Silicon Validation Software Engineer: Site Reliability
San Diego, California, United States
Imagine what you could do here! At Apple, new ideas have a way of becoming extraordinary products, services, and customer experiences very quickly. Bring passion and dedication to your job and there's no telling what you could accomplish. Dynamic, smart people and inspiring, innovative technologies are the norm here. The people who work here have reinvented entire industries with all Apple Hardware products. The same passion for innovation that goes into our products also applies to our practices strengthening our commitment to leave the world better than we found it. Join us to help deliver the next groundbreaking Apple product. We are a small DevOps team providing continuous build and integration services for the Silicon Validation Software department. We are the bridge between software engineering and silicon validation platforms which is critical to delivering high quality Apple Silicon for the majority of Apple's new products. You will design, develop, and deploy systems to support the build and release of software developed by hundreds of Apple engineers. Your success here has a direct impact on products used by billions of users!
- 5+ years managing large-scale distributed systems (> 1000 nodes, on-prem and cloud)
- Expertise with build/release (CI/CD) pipelines, methodologies, and tools (Jenkins, artifact management, etc)
- 5+ years of object-oriented languages experience (Java/Groovy, Python, etc)
- Experience collecting metrics and maintaining a monitoring and alerting system to identify bottlenecks and improve service performance
- Experience with log aggregation and analysis systems (Splunk, ELK stack, etc)
- Expertise with a configuration management / provisioning system (Salt preferred)

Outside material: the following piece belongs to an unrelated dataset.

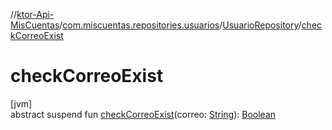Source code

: //[ktor-Api-MisCuentas](../../../index.md)/[com.miscuentas.repositories.usuarios](../index.md)/[UsuarioRepository](index.md)/[checkCorreoExist](check-correo-exist.md)

# checkCorreoExist

[jvm]\
abstract suspend fun [checkCorreoExist](check-correo-exist.md)(correo: [String](https://kotlinlang.org/api/latest/jvm/stdlib/kotlin/-string/index.html)): [Boolean](https://kotlinlang.org/api/latest/jvm/stdlib/kotlin/-boolean/index.html)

- Ability to inspect/debug third-party/open-source code in order to investigate and understand subtle performance problems
- Experience with enterprise virtualization solutions (vSphere)
- Experience deploying and supporting Java applications
- A detailed test-and-measure approach to continually improving service reliability and performance
As a Site Reliability Engineer (SRE), you will be responsible for solving problems and maintaining an ever-expanding constellation of systems, tools, and services such as Jenkins, Gerrit, SaltStack, Grafana, Influx, Zabbix, and VMware. You will work with other teams to understand their needs in order to implement optimal solutions. This will require independent problem solving and collaborating with other teams to adjust our infrastructure to achieve their missions.
Education & Experience
Bachelor’s degree in Computer Science or relevant industry experience.